The inflammatory response is mainly mediated by microglia in the brain [23]. In order to investigate whether HTZP could inhibit the activation of microglia, immunofluorescence was carried out. The results suggest that HTZP diminished the microglia activation induced by Aβ1-42 (Figures 5 A, B, p < 0.01).

Discussion

1-42 could induce an inflammatory response, which ultimately leads to memory decline and neurodegeneration [24]. In the Morris water maze test, the escape latency of the 2 HTZP groups was decreased, and this effect was particularly evident with increasing HTZP concentration. In addition, compared to the control group, the crossing platform times of the AD model group were significantly decreased. The crossing platform times were significantly increased when the AD mice were treated with HTZP. All these data illustrated that HTZP could improve the learning and memory disorder of the AD mice.

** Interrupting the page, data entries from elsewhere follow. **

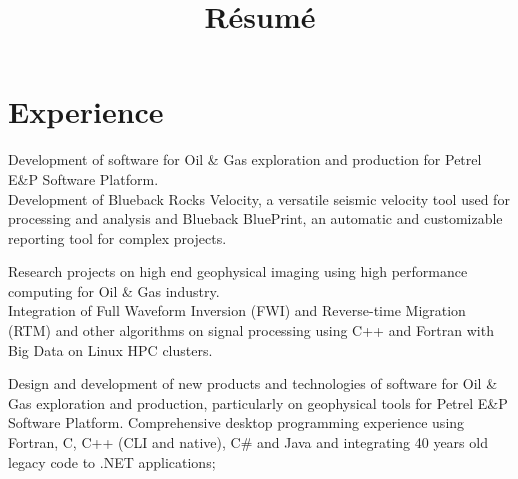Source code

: \documentclass[11pt, a4paper, sans]{moderncv} %
\title{R\'esum\'e}
\begin{document}
\makecvtitle %















\section{Experience}

{
Development of software for Oil \& Gas exploration and production for Petrel E\&P Software Platform.\\ 
Development of Blueback Rocks Velocity, a versatile seismic velocity tool used for processing and analysis and Blueback BluePrint, an automatic and customizable reporting tool for complex projects.
}


{
Research projects on high end geophysical imaging using high performance computing for Oil \& Gas industry.\\
Integration of Full Waveform Inversion (FWI) and Reverse-time Migration (RTM) and other algorithms on signal processing using C++ and Fortran with Big Data on Linux HPC clusters.
}




{
Design and development of new products and technologies of software for Oil \& Gas exploration and production, particularly on geophysical tools for Petrel E\&P Software Platform. 
Comprehensive desktop programming experience using Fortran, C, C++ (CLI and native), C\# and Java and integrating 40 years old legacy code to .NET applications;
}
\end{document}
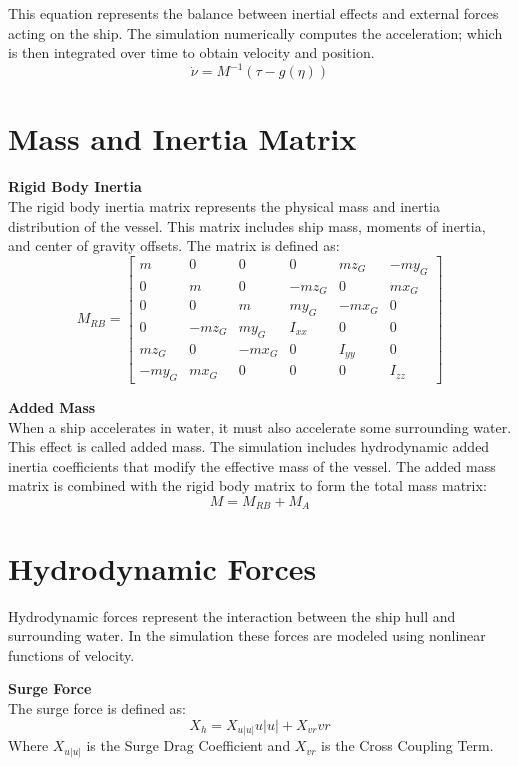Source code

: \documentclass[12pt,a4paper]{report}
\begin{document}
This equation represents the balance between inertial effects and external forces acting on the ship. The simulation numerically computes the acceleration; which is then integrated over time to obtain velocity and position.
\begin{equation}
    \dot{\nu} = M^{-1} (\tau - g(\eta))
\end{equation}

\section{Mass and Inertia Matrix}
\textbf{Rigid Body Inertia} \\
The rigid body inertia matrix represents the physical mass and inertia distribution of the vessel. This matrix includes ship mass, moments of inertia, and center of gravity offsets. The matrix is defined as:
\begin{equation}
    M_{RB} = \begin{bmatrix}
    m & 0 & 0 & 0 & m z_G & -m y_G \\
    0 & m & 0 & -m z_G & 0 & m x_G \\
    0 & 0 & m & m y_G & -m x_G & 0 \\
    0 & -m z_G & m y_G & I_{xx} & 0 & 0 \\
    m z_G & 0 & -m x_G & 0 & I_{yy} & 0 \\
    -m y_G & m x_G & 0 & 0 & 0 & I_{zz}
    \end{bmatrix}
\end{equation}

\textbf{Added Mass} \\
When a ship accelerates in water, it must also accelerate some surrounding water. This effect is called added mass. The simulation includes hydrodynamic added inertia coefficients that modify the effective mass of the vessel. The added mass matrix is combined with the rigid body matrix to form the total mass matrix:
\begin{equation}
    M = M_{RB} + M_A
\end{equation}

\section{Hydrodynamic Forces}
Hydrodynamic forces represent the interaction between the ship hull and surrounding water. In the simulation these forces are modeled using nonlinear functions of velocity.

\textbf{Surge Force} \\
The surge force is defined as:
\begin{equation}
    X_h = X_{u|u|} u|u| + X_{vr} vr
\end{equation}
Where $X_{u|u|}$ is the Surge Drag Coefficient and $X_{vr}$ is the Cross Coupling Term.
\end{document}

In our study, we also investigated the therapeutic mechanism of HTZP in treating the Aβ1-42-induced AD mice. Neuroinflammation is a critical factor in pathology of AD, and Aβ-induced toxicity could lead to glial cell activation and elevation of pro-inflammatory factors [25]. Microglia could lead to the accumulation of pro-inflammatory factors when the inflammatory cascade is started [26]. The increase in inflammatory factors is regarded as 1 mechanism leading to cognitive dysfunction [27]. Compared to the control group, the mRNA expression levels of COX-2, iNOS, IL-1β, IL-6 and TNF-α of the AD model group were significantly higher. However, the mRNA expression levels of these inflammatory factors were significantly decreased when being treated with HTZP in a concentration-dependent manner in AD mice. The present results further indicate that HTZP can inhibit microglia and inflammatory factors, which could attenuate Aβ1-42-induced cognitive disorder.

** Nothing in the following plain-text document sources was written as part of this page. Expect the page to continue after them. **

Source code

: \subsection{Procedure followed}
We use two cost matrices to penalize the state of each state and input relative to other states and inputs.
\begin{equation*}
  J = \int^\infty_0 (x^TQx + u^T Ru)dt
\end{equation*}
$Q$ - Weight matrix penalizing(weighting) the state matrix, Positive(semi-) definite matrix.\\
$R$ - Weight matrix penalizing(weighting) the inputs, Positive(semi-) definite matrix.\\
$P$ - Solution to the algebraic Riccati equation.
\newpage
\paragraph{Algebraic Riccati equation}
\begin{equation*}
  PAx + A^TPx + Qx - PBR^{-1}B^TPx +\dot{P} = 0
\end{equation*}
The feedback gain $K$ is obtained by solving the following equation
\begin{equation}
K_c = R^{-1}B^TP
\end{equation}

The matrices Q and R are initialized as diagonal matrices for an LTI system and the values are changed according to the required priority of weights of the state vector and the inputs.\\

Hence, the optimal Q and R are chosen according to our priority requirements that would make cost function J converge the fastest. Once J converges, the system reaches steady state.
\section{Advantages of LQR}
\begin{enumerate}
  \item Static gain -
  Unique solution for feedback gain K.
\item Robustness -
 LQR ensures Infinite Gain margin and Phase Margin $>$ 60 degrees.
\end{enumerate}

It has been reported that NF-κB is associated with the degeneration of neurons in the brain of AD patients [28]. NF-κB, a transcription factor, is a heterodimer of p50 and p65 subunits. The phosphorylation of IκB induces its nuclear translocation [29]. NF-κB, the main regulator of pro-inflammatory factors, modulates expression of NAPDH oxidase, interleukins and COX-2 [10]. NF-κB activation can be found in glial cells, which are close to the Aβ plaque areas of AD patients, suggesting the importance of NF-κB activation in AD [14]. NF-κB activities in the hippocampi of AD mice were also evaluated after treatment with HTZP. It was found that HTZP could suppress NF-κB by reducing nuclear accumulation of phosphorylation of IκB and NF-κB p65, indicating that HTZP might suppress Aβ1-42-induced neuroinflammation through the inhibition of NF-κB activation.

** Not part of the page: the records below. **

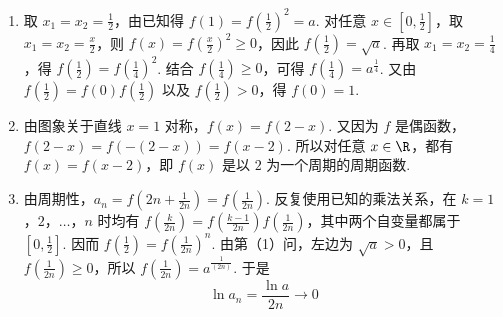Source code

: \begin{solution}
\begin{enumerate}
\item 取 \(x_1=x_2=\frac12\)，由已知得 \(f(1)=f\left(\frac12\right)^2=a\). 对任意 \(x\in\left[0,\frac12\right]\)，取 \(x_1=x_2=\frac{x}{2}\)，则 \(f(x)=f\left(\frac{x}{2}\right)^2\geqslant0\)，因此 \(f\left(\frac12\right)=\sqrt a\). 再取 \(x_1=x_2=\frac14\)，得 \(f\left(\frac12\right)=f\left(\frac14\right)^2\). 结合 \(f\left(\frac14\right)\geqslant0\)，可得 \(f\left(\frac14\right)=a^{\frac{1}{4}}\). 又由 \(f\left(\frac12\right)=f(0)f\left(\frac12\right)\) 以及 \(f\left(\frac12\right)>0\)，得 \(f(0)=1\).
\item 由图象关于直线 \(x=1\) 对称，\(f(x)=f(2-x)\). 又因为 \(f\) 是偶函数，\(f(2-x)=f(-(2-x))=f(x-2)\). 所以对任意 \(x\in\R\)，都有 \(f(x)=f(x-2)\)，即 \(f(x)\) 是以 \(2\) 为一个周期的周期函数.
\item 由周期性，\(a_n=f\left(2n+\frac{1}{2n}\right)=f\left(\frac{1}{2n}\right)\). 反复使用已知的乘法关系，在 \(k=1\)，\(2\)，\(\ldots\)，\(n\) 时均有 \(f\left(\frac{k}{2n}\right)=f\left(\frac{k-1}{2n}\right)f\left(\frac{1}{2n}\right)\)，其中两个自变量都属于 \(\left[0,\frac12\right]\). 因而 \(f\left(\frac12\right)=f\left(\frac{1}{2n}\right)^n\). 由第（1）问，左边为 \(\sqrt a>0\)，且 \(f\left(\frac{1}{2n}\right)\geqslant0\)，所以 \(f\left(\frac{1}{2n}\right)=a^{\frac{1}{(2n)}}\). 于是
\[
\ln a_n=\frac{\ln a}{2n}\longrightarrow0
\]
\end{enumerate}
\end{solution}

Traditional Chinese medicine contains multiple active components, which can treat disease with multiple pathways and targets [30]. In the present study, it was found that HTZP could attenuate Aβ1-42-induced memory decline, and the neuroprotective effect might be associated with the reduction in the inflammatory response and downregulation of the NF-κB pathways. To our best knowledge, the efficacy of Chinese medicine in ameliorating the clinical symptoms of AD has been reported by many studies [31, 32]. So HTZP, as one of the traditional Chinese medicines, has been shown to be effective for an Aβ1-42-induced AD mouse model, suggesting its potential for treating AD [19].

In conclusion, it was shown that HTZP could mitigate cognitive disorder, diminish the activation of microglia, and inhibit the content of inflammatory factors through the NF-κB pathway in Aβ1-42-induced AD mice. HTZP might be an appropriate agent for AD treatment in the future.